Quel flusso di denaro che ogni mese il clan Carminati gli garantiva era il compenso per il suo lavoro di "facilitatore" con la macchina amministrativa. Una sorta di "spiccia problemi" al soldo di Mafia Capitale. Così Luca Odevaine, ex capo della polizia provinciale di Roma ed ex vice capo di gabinetto di Veltroni in Campidoglio, ha ricostruito ai pm romani i suoi rapporti in primis con Salvatore Buzzi, l'uomo delle cooperative e figura-chiave nella maxi-inchiesta della Procura capitolina.
Per oltre quattro ore Odevaine, nel carcere piemontese dove si trova detenuto da alcuni mesi, ha ricostruito nel corso di dichiarazioni spontanee che ruolo svolgeva per l'organizzazione criminale. Nel suo racconto l'indagato, finito in carcere con l'accusa di associazione per delinquere di stampo mafioso, ha voluto porre dei paletti in primo luogo nel ruolo che svolgeva presso il Tavolo per l'emergenza immigrazione. "Si trattava di una struttura - ha spiegato - di natura meramente tecnica e operativa. In sostanza in quella sede non si prendeva alcuna decisione di tipo politico".
Odevaine ha in pratica riconosciuto che il suo compito era quello di risolvere i problemi a Buzzi e al clan nei rapporti con la "cosa pubblica" e che i cinquemila euro che mensilmente gli venivano elargiti rappresentavano il compenso per la sua attività.
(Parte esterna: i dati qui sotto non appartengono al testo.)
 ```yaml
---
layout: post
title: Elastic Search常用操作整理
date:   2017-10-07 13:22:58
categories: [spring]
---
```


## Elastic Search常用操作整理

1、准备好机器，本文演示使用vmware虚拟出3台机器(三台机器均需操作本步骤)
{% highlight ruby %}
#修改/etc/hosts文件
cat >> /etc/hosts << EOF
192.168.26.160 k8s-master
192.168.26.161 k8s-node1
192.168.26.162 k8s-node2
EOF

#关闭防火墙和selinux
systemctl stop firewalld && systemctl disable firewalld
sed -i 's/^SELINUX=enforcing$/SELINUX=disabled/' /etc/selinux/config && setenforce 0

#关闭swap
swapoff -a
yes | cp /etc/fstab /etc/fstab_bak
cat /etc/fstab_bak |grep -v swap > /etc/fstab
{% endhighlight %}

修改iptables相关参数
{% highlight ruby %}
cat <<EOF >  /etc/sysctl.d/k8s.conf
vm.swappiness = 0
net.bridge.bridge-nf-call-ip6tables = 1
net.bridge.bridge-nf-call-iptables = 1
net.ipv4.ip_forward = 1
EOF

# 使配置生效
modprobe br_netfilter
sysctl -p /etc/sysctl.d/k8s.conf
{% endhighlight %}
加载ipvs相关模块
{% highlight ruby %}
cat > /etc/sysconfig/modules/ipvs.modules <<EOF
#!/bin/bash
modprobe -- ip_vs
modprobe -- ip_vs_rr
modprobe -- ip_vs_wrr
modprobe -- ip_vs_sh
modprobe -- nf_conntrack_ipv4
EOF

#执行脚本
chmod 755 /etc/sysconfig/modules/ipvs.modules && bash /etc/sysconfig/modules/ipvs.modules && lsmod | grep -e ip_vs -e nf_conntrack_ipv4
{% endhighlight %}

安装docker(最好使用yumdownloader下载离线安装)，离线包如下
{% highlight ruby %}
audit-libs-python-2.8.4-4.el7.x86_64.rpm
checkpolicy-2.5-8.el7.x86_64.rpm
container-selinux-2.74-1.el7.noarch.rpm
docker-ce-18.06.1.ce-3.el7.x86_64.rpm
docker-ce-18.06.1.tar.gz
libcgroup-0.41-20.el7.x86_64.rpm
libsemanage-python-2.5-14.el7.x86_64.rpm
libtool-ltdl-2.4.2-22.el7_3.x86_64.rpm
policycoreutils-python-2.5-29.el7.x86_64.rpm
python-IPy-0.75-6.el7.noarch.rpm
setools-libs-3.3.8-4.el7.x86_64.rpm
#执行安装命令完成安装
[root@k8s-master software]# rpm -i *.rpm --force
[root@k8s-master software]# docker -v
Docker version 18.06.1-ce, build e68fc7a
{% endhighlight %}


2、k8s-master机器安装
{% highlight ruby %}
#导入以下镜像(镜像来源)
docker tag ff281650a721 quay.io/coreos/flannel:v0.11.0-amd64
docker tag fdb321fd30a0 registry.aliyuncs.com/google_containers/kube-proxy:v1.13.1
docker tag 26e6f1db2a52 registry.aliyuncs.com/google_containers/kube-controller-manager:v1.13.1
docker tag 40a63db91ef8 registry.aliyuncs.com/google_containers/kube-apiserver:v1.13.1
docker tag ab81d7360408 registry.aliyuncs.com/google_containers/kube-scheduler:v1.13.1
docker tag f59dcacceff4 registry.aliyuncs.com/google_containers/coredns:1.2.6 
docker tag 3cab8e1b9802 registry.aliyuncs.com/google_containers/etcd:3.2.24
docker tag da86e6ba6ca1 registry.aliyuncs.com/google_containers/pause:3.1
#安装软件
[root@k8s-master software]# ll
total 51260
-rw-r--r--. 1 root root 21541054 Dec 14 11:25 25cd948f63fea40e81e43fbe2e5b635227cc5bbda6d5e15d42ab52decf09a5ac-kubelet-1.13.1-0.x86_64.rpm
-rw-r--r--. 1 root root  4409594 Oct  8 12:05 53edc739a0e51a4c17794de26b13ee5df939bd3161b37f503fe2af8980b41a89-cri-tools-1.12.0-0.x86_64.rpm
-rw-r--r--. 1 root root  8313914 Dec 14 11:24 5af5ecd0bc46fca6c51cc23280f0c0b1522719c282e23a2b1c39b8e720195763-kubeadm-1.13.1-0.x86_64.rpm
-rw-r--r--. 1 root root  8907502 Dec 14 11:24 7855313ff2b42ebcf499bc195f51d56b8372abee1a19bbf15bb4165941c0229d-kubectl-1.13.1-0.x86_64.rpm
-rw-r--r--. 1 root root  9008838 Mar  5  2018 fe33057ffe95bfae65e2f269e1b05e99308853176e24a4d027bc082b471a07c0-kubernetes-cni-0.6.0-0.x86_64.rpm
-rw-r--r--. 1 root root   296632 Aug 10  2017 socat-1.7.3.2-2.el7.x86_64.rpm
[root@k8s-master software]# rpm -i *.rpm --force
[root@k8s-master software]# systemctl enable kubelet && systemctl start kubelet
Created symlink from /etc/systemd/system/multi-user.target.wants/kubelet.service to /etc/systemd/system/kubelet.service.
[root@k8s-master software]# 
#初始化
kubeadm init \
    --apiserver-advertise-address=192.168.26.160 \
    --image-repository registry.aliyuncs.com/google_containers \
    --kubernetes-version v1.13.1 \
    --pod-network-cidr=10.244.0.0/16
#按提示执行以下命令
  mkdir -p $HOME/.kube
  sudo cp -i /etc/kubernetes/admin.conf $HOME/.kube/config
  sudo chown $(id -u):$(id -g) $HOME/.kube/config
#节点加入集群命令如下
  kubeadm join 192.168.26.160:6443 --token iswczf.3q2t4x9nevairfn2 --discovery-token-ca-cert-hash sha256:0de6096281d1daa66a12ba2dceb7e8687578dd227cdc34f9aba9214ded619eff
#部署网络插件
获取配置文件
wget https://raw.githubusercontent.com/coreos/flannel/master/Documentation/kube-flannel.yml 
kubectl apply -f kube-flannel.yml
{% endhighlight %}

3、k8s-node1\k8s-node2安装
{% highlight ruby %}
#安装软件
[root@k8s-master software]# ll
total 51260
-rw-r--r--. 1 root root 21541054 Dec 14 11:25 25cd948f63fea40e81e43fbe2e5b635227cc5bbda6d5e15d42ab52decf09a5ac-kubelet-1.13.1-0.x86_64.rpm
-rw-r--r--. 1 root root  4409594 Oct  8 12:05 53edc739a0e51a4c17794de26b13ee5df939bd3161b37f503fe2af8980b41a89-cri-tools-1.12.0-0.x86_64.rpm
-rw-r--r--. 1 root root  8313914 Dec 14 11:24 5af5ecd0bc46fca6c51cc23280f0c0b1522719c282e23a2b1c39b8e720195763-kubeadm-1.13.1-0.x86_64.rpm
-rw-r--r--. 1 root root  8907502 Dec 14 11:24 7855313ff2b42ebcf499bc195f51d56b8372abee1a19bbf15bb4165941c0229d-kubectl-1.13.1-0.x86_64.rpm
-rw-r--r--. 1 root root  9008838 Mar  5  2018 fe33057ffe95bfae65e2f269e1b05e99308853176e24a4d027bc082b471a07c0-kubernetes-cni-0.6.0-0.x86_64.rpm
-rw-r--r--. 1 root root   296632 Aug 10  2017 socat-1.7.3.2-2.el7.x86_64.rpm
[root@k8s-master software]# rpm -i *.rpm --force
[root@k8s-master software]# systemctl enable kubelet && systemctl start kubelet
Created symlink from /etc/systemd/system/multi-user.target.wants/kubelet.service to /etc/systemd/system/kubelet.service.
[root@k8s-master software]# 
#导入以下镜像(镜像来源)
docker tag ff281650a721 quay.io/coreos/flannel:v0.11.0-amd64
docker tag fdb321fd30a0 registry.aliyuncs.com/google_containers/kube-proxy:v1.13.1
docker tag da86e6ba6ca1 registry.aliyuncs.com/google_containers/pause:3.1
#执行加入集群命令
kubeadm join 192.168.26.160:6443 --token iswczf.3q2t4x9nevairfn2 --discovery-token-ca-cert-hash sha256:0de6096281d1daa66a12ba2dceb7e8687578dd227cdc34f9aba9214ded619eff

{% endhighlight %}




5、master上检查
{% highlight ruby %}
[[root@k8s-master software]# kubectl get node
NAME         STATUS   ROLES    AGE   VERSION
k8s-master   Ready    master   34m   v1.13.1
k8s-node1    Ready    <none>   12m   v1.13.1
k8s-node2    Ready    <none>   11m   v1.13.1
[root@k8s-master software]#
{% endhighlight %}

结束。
Nel corso dell'atto istruttorio Odevaine, assistito dall'avvocato Luca Petrucci, ha fornito agli inquirenti materiale cartaceo e documenti sull'attività svolta nell'ambito del Tavolo.
"Siamo sereni perché oggi abbiamo fornito elementi utili a chiarire molti aspetti in questa vicenda - ha commentato Petrucci -. Attendiamo ora la pronuncia della Cassazione, fissata per il prossimo 10 aprile, in merito al nostro ricorso sulla misura cautelare". Le ammissioni fatte oggi da Odevaine potrebbero, comunque, rappresentare una svolta importante per l'indagine. Sulla figura dell'ex capo della polizia provinciale il tribunale del Riesame, nel respingere l'istanza di scarcerazione, non aveva utilizzato mezzi termini. Nelle motivazioni i giudici hanno scritto che Odevaine in questa vicenda "ha mostrato di avere in spregio ogni principio di fedeltà e di buona amministrazione che dovrebbe condurre la sua opera".
E ancora: "non prova alcun senso di disagio per i propri comportamenti sconvenienti e riprovevoli che antepongono l'interesse personale e quello degli imprenditori che lo corrompono e alle esigenze umanitarie che sono sottese alle decisioni che influenza per la propria funzione al Tavolo sull'emergenza immigrazione".